▶ What to do: Please print exactly the line containing "image for arm64" and every line after it to the end of the records below, and nothing more.

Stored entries
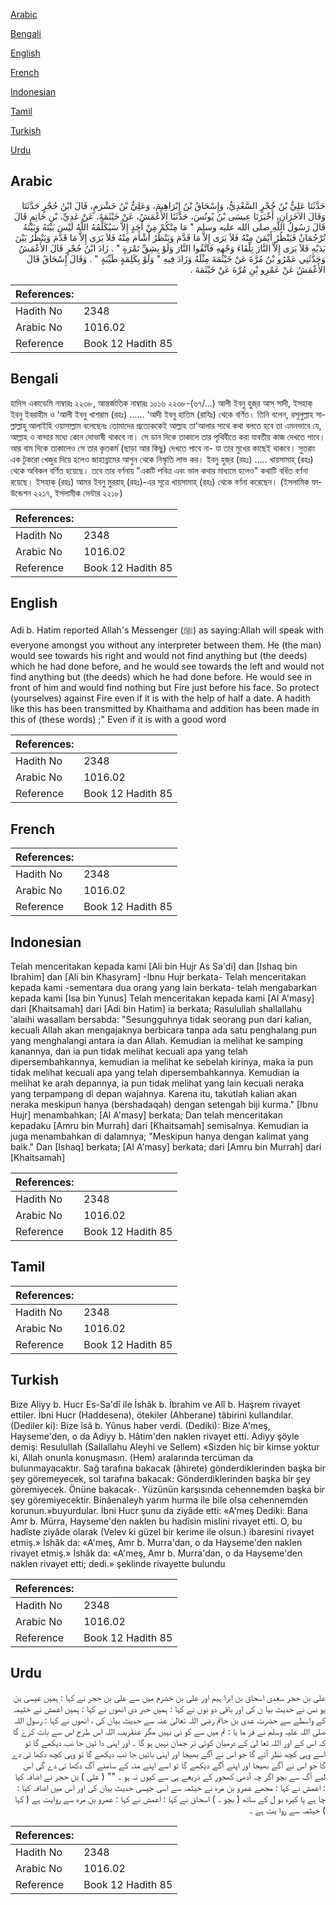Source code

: [Arabic](#arabic)

[Bengali](#bengali)

[English](#english)

[French](#french)

[Indonesian](#indonesian)

[Tamil](#tamil)

[Turkish](#turkish)

[Urdu](#urdu)

## Arabic


<div dir="rtl" lang="ar" style={{fontSize:'larger',backgroundColor:'#f8f9fa',padding:20}}>
حَدَّثَنَا عَلِيُّ بْنُ حُجْرٍ السَّعْدِيُّ، وَإِسْحَاقُ بْنُ إِبْرَاهِيمَ، وَعَلِيُّ بْنُ خَشْرَمٍ، قَالَ ابْنُ حُجْرٍ حَدَّثَنَا وَقَالَ الآخَرَانِ، أَخْبَرَنَا عِيسَى بْنُ يُونُسَ، حَدَّثَنَا الأَعْمَشُ، عَنْ خَيْثَمَةَ، عَنْ عَدِيِّ، بْنِ حَاتِمٍ قَالَ قَالَ رَسُولُ اللَّهِ صلى الله عليه وسلم ‏"‏ مَا مِنْكُمْ مِنْ أَحَدٍ إِلاَّ سَيُكَلِّمُهُ اللَّهُ لَيْسَ بَيْنَهُ وَبَيْنَهُ تُرْجُمَانٌ فَيَنْظُرُ أَيْمَنَ مِنْهُ فَلاَ يَرَى إِلاَّ مَا قَدَّمَ وَيَنْظُرُ أَشْأَمَ مِنْهُ فَلاَ يَرَى إِلاَّ مَا قَدَّمَ وَيَنْظُرُ بَيْنَ يَدَيْهِ فَلاَ يَرَى إِلاَّ النَّارَ تِلْقَاءَ وَجْهِهِ فَاتَّقُوا النَّارَ وَلَوْ بِشِقِّ تَمْرَةٍ ‏"‏ ‏.‏ زَادَ ابْنُ حُجْرٍ قَالَ الأَعْمَشُ وَحَدَّثَنِي عَمْرُو بْنُ مُرَّةَ عَنْ خَيْثَمَةَ مِثْلَهُ وَزَادَ فِيهِ ‏"‏ وَلَوْ بِكَلِمَةٍ طَيِّبَةٍ ‏"‏ ‏.‏ وَقَالَ إِسْحَاقُ قَالَ الأَعْمَشُ عَنْ عَمْرِو بْنِ مُرَّةَ عَنْ خَيْثَمَةَ ‏.‏
</div>
<div style={{backgroundColor:'#f8f9fa',padding:20, marginBottom: 10}}><table> <thead> <tr> <th>References:</th> <th></th> </tr> </thead> <tbody><tr><td>Hadith No</td><td>2348</td></tr><tr><td>Arabic No</td><td>1016.02</td></tr><tr><td>Reference</td><td>Book 12 Hadith 85</td></tr></tbody></table></div>

## Bengali


<div dir="ltr" lang="bn" style={{fontSize:'larger',backgroundColor:'#f8f9fa',padding:20}}>
হাদিস একাডেমি নাম্বারঃ ২২৩৮, আন্তর্জাতিক নাম্বারঃ ১০১৬ ২২৩৮-(৬৭/...) আলী ইবনু হুজ্‌র আস্ সাদী, ইসহাক্ ইবনু ইবরাহীম ও ‘আলী ইবনু খাশরাম (রহঃ) ...... ‘আদী ইবনু হাতিম (রাযিঃ) থেকে বর্ণিত। তিনি বলেন, রসূলুল্লাহ সাল্লাল্লাহু আলাইহি ওয়াসাল্লাম বলেছেনঃ তোমাদের প্রত্যেককেই আল্লাহ তা'আলার সাথে কথা বলতে হবে তা এমনভাবে যে, আল্লাহ ও বান্দার মধ্যে কোন দোভাষী থাকবে না। সে ডান দিকে তাকালে তার পৃথিবীতে করা যাবতীয় কাজ দেখতে পাবে। আর বাম দিকে তাকালেও সে তার কৃতকর্ম (ছাড়া আর কিছু) দেখতে পাবে না- যা তার মুখের কাছেই থাকবে। সুতরাং এক টুকরো খেজুর দিয়ে হলেও জাহান্নামের আগুন থেকে নিস্কৃতি লাভ কর। ইবনু হুজ্‌র (রহঃ) ..... খায়সামাহ্ (রহঃ) থেকে অবিকল বর্ণিত হয়েছে। তবে তার বর্ণনায় "একটি পবিত্র এবং ভাল কথার মাধ্যমে হলেও" কথাটি বর্ধিত বর্ণনা রয়েছে। ইসহাক্ (রহঃ) আমর ইবনু মুররাহ্ (রহঃ)-এর সূত্রে খায়সামাহ্ (রহঃ) থেকে বর্ণনা করেছেন। (ইসলামিক ফাউন্ডেশন ২২১৭, ইসলামীক সেন্টার ২২১৮)
</div>
<div style={{backgroundColor:'#f8f9fa',padding:20, marginBottom: 10}}><table> <thead> <tr> <th>References:</th> <th></th> </tr> </thead> <tbody><tr><td>Hadith No</td><td>2348</td></tr><tr><td>Arabic No</td><td>1016.02</td></tr><tr><td>Reference</td><td>Book 12 Hadith 85</td></tr></tbody></table></div>

## English


<div dir="ltr" lang="en" style={{fontSize:'larger',backgroundColor:'#f8f9fa',padding:20}}>
Adi b. Hatim reported Allah's Messenger (ﷺ) as saying:Allah will speak with everyone amongst you without any interpreter between them. He (the man) would see towards his right and would not find anything but (the deeds) which he had done before, and he would see towards the left and would not find anything but (the deeds) which he had done before. He would see in front of him and would find nothing but Fire just before his face. So protect (yourselves) against Fire even if it is with the help of half a date. A hadith like this has been transmitted by Khaithama and addition has been made in this of (these words) ;" Even if it is with a good word
</div>
<div style={{backgroundColor:'#f8f9fa',padding:20, marginBottom: 10}}><table> <thead> <tr> <th>References:</th> <th></th> </tr> </thead> <tbody><tr><td>Hadith No</td><td>2348</td></tr><tr><td>Arabic No</td><td>1016.02</td></tr><tr><td>Reference</td><td>Book 12 Hadith 85</td></tr></tbody></table></div>

## French


<div dir="ltr" lang="fr" style={{fontSize:'larger',backgroundColor:'#f8f9fa',padding:20}}>

</div>
<div style={{backgroundColor:'#f8f9fa',padding:20, marginBottom: 10}}><table> <thead> <tr> <th>References:</th> <th></th> </tr> </thead> <tbody><tr><td>Hadith No</td><td>2348</td></tr><tr><td>Arabic No</td><td>1016.02</td></tr><tr><td>Reference</td><td>Book 12 Hadith 85</td></tr></tbody></table></div>

## Indonesian


<div dir="ltr" lang="id" style={{fontSize:'larger',backgroundColor:'#f8f9fa',padding:20}}>
Telah menceritakan kepada kami [Ali bin Hujr As Sa'di] dan [Ishaq bin Ibrahim] dan [Ali bin Khasyram] -Ibnu Hujr berkata- Telah menceritakan kepada kami -sementara dua orang yang lain berkata- telah mengabarkan kepada kami [Isa bin Yunus] Telah menceritakan kepada kami [Al A'masy] dari [Khaitsamah] dari [Adi bin Hatim] ia berkata; Rasulullah shallallahu 'alaihi wasallam bersabda: "Sesungguhnya tidak seorang pun dari kalian, kecuali Allah akan mengajaknya berbicara tanpa ada satu penghalang pun yang menghalangi antara ia dan Allah. Kemudian ia melihat ke samping kanannya, dan ia pun tidak melihat kecuali apa yang telah dipersembahkannya, kemudian ia melihat ke sebelah kirinya, maka ia pun tidak melihat kecuali apa yang telah dipersembahkannya. Kemudian ia melihat ke arah depannya, ia pun tidak melihat yang lain kecuali neraka yang terpampang di depan wajahnya. Karena itu, takutlah kalian akan neraka meskipun hanya (bershadaqah) dengan setengah biji kurma." [Ibnu Hujr] menambahkan; [Al A'masy] berkata; Dan telah menceritakan kepadaku [Amru bin Murrah] dari [Khaitsamah] semisalnya. Kemudian ia juga menambahkan di dalamnya; "Meskipun hanya dengan kalimat yang baik." Dan [Ishaq] berkata; [Al A'masy] berkata; dari [Amru bin Murrah] dari [Khaitsamah]
</div>
<div style={{backgroundColor:'#f8f9fa',padding:20, marginBottom: 10}}><table> <thead> <tr> <th>References:</th> <th></th> </tr> </thead> <tbody><tr><td>Hadith No</td><td>2348</td></tr><tr><td>Arabic No</td><td>1016.02</td></tr><tr><td>Reference</td><td>Book 12 Hadith 85</td></tr></tbody></table></div>

## Tamil


<div dir="ltr" lang="ta" style={{fontSize:'larger',backgroundColor:'#f8f9fa',padding:20}}>

</div>
<div style={{backgroundColor:'#f8f9fa',padding:20, marginBottom: 10}}><table> <thead> <tr> <th>References:</th> <th></th> </tr> </thead> <tbody><tr><td>Hadith No</td><td>2348</td></tr><tr><td>Arabic No</td><td>1016.02</td></tr><tr><td>Reference</td><td>Book 12 Hadith 85</td></tr></tbody></table></div>

## Turkish


<div dir="ltr" lang="tr" style={{fontSize:'larger',backgroundColor:'#f8f9fa',padding:20}}>
Bize Aliyy b. Hucr Es-Sa'dî ile İshâk b. İbrahim ve Alî b. Haşrem rivayet ettiler. İbni Hucr (Haddesena), ötekiler (Ahberane) tâbirini kullandılar. (Dediler ki): Bize îsâ b. Yûnus haber verdi. (Dediki): Bize A'meş, Hayseme'den, o da Adiyy b. Hâtim'den naklen rivayet etti. Adiyy şöyle demiş: Resulullah (Sallallahu Aleyhi ve Sellem) «Sizden hiç bir kimse yoktur ki, Allah onunla konuşmasın. (Hem) aralarında tercüman da bulunmayacaktır. Sağ tarafına bakacak (âhirete) gönderdiklerinden başka bir şey göremeyecek, sol tarafına bakacak: Gönderdiklerinden başka bir şey göremiyecek. Önüne bakacak-. Yüzünün karşısında cehennemden başka bir şey göremiyecektir. Binâenaleyh yarım hurma ile bile olsa cehennemden korunun.»buyurdular. İbni Hucr şunu da ziyâde etti: «A'meş Dediki: Bana Amr b. Mürra, Hayseme'den naklen bu hadîsin mislini rivayet etti. O, bu hadîste ziyâde olarak (Velev ki güzel bir kerime ile olsun.) ibaresini rivayet etmiş.» İshâk da: «A'meş, Amr b. Murra'dan, o da Hayseme'den naklen rivayet etmiş.» İshâk da: «A'meş, Amr b. Murra'dan, o da Hayseme'den naklen rivayet etti; dedi.» şeklinde rivayette bulundu
</div>
<div style={{backgroundColor:'#f8f9fa',padding:20, marginBottom: 10}}><table> <thead> <tr> <th>References:</th> <th></th> </tr> </thead> <tbody><tr><td>Hadith No</td><td>2348</td></tr><tr><td>Arabic No</td><td>1016.02</td></tr><tr><td>Reference</td><td>Book 12 Hadith 85</td></tr></tbody></table></div>

## Urdu


<div dir="rtl" lang="ur" style={{fontSize:'larger',backgroundColor:'#f8f9fa',padding:20}}>
علی بن حجر سعدی اسحاق بن ابرا ہیم اور علی بن خشرم میں سے علی بن حجر نے کہا : ہمیں عیسیٰ بن یو نس نے حدیث بیا ن کی اور باقی دو نوں نے کہا : ہمیں خبر دی انھوں نے کہا : ہمیں اعمش نے خثیمہ کے واسطے سے حضرت عدی بن حاتم رضی اللہ تعالیٰ عنہ سے حدیث بیان کی ، انھوں نے کہا : رسول اللہ صلی اللہ علیہ وسلم نے فر ما یا : تم میں سے کو ئی نہیں مگر عنقریب اللہ اس طرح اس سے بات کرے گا کہ اس کے اور اللہ تعا لیٰ کے درمیان کوئی تر جمان نہیں ہو گا ۔ اور اپنی دا ئیں جا نب دیکھے گا تو اسے وہی کچھ نظر آئے گا جو اس نے آگے بھیجا اور اپنی بائیں جا نب دیکھے گا تو وہی کچھ دکھا ئی دے گا جو اس نے آگے بھیجا اور اپنے آگے دیکھے گا تو اسے اپنے منہ کے سامنے آگ دکھا ئی دے گی اس لیے آگ سے بچو اگر چہ آدھی کھجور کے ذریعے ہی سے کیوں نہ ہو ۔ "" ( علی ) بن حجر نے اضافہ کیا : اعمش نے کہا : مجھے عمرو بن مرہ نے خیثمہ سے اسی جیسی حدیث بیان کی اور اس میں اضافہ کیا : چا ہے پا کیزہ بو ل کے ساتھ ( بچو ۔ ) اسحاق نے کہا : اعمش نے کہا : عمرو بن مرہ سے روایت ہے ( کہا ) خیثمہ سے روا یت ہے ۔
</div>
<div style={{backgroundColor:'#f8f9fa',padding:20, marginBottom: 10}}><table> <thead> <tr> <th>References:</th> <th></th> </tr> </thead> <tbody><tr><td>Hadith No</td><td>2348</td></tr><tr><td>Arabic No</td><td>1016.02</td></tr><tr><td>Reference</td><td>Book 12 Hadith 85</td></tr></tbody></table></div>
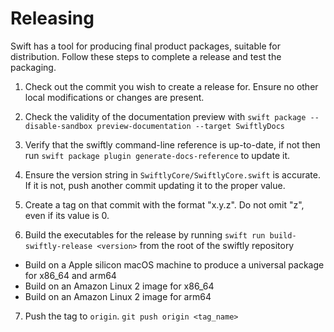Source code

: # Releasing

Swift has a tool for producing final product packages, suitable for distribution. Follow these steps to complete a release and test the packaging.

1. Check out the commit you wish to create a release for. Ensure no other local modifications or changes are present.

2. Check the validity of the documentation preview  with `swift package --disable-sandbox preview-documentation --target SwiftlyDocs`

3. Verify that the swiftly command-line reference is up-to-date, if not then run `swift package plugin generate-docs-reference` to update it.

4. Ensure the version string in `SwiftlyCore/SwiftlyCore.swift` is accurate. If it is not, push another commit updating it to the proper value.

5. Create a tag on that commit with the format "x.y.z". Do not omit "z", even if its value is 0.

6. Build the executables for the release by running `swift run build-swiftly-release <version>` from the root of the swiftly repository
  * Build on a Apple silicon macOS machine to produce a universal package for x86_64 and arm64
  * Build on an Amazon Linux 2 image for x86_64
  * Build on an Amazon Linux 2 image for arm64

7. Push the tag to `origin`. `git push origin <tag_name>`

▶ Your response:
  * Build on an Amazon Linux 2 image for arm64

7. Push the tag to `origin`. `git push origin <tag_name>`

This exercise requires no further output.